Hint. Construct $a_\alpha$, $b_\alpha$ inductively so that $a_\alpha\cap b_\alpha=\varnothing$ but $a_\alpha\cap b_\beta\neq\varnothing$ if $\alpha\neq\beta$.
I construct $a_\alpha$, $b_\alpha$ which satisfy the properties given from the hint.
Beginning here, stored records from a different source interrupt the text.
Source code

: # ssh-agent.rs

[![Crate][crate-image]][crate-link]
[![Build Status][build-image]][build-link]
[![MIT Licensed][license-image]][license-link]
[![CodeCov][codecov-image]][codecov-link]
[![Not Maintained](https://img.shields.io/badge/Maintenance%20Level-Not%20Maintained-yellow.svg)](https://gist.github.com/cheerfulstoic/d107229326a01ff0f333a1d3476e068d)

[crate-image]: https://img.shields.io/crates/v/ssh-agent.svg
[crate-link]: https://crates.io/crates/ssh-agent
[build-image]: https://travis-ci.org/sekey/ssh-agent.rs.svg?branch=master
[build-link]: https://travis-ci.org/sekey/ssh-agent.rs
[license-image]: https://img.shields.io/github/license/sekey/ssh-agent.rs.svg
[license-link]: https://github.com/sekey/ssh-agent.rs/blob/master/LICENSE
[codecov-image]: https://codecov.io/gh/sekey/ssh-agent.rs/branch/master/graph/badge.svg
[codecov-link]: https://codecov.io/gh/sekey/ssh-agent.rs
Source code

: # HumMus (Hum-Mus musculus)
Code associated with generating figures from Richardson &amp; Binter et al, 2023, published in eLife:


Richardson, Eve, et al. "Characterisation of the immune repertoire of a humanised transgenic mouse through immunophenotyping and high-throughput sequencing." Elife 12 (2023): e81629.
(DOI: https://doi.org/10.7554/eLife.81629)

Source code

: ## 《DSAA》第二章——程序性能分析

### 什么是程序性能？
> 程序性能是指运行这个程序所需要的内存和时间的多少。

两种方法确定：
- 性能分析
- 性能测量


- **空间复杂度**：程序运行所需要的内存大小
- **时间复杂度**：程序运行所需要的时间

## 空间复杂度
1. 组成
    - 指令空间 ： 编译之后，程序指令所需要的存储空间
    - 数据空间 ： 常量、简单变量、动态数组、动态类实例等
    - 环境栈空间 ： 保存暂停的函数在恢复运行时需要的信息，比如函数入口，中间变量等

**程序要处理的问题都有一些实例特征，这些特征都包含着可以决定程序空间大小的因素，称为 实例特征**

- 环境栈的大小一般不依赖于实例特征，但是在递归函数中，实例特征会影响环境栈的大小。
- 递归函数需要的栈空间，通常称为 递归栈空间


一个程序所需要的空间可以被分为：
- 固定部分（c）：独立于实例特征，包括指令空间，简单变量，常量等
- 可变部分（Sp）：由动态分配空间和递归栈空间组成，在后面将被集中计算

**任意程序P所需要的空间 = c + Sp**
But I don't know how to prove the problem using $a_\alpha$ and $b_\alpha$. I would appreciate any help.
(I modify the question.)
I think the problem should say: Construct $\mathcal{B} \subseteq \mathcal{A}$, such that ...
The hint is saying that letting $\mathcal{B} = \{b_{\alpha} : \alpha < \omega_1\}$, $\mathcal{A} - \mathcal{B} = \{a_{\alpha} : \alpha < \omega_1\}$ should work where $\mathcal{A}$ is a.d. family and for all $\alpha \neq \beta$, $a_{\alpha} \cap b_{\alpha} = \phi$, $a_{\alpha} \cap b_{\beta} \neq \phi$. To see this suppose $d$ is infinite and almost disjoint with each $b_{\alpha}$. By deleting finitely many elements from $d$, we can assume that it is disjoint with $b_{\alpha}$ for all $\alpha \in X$ where $X$ is an uncountable subset of $\omega_1$. Suppose $|a_{\alpha} - d| < \omega$ for every $\alpha$. Then for some finite set $F$ and an uncountable $Y \subseteq X$, we have $a_{\alpha} \subseteq d \cup F$ for every $\alpha \in Y$. Now choose $\alpha < \beta \in Y$ such that $a_{\alpha} \cap F = a_{\beta} \cap F$. Then, $a_{\alpha} \cap b_{\beta} = a_{\alpha} \cap b_{\beta} \cap F = a_{\beta} \cap b_{\beta} = \phi$ which is impossible.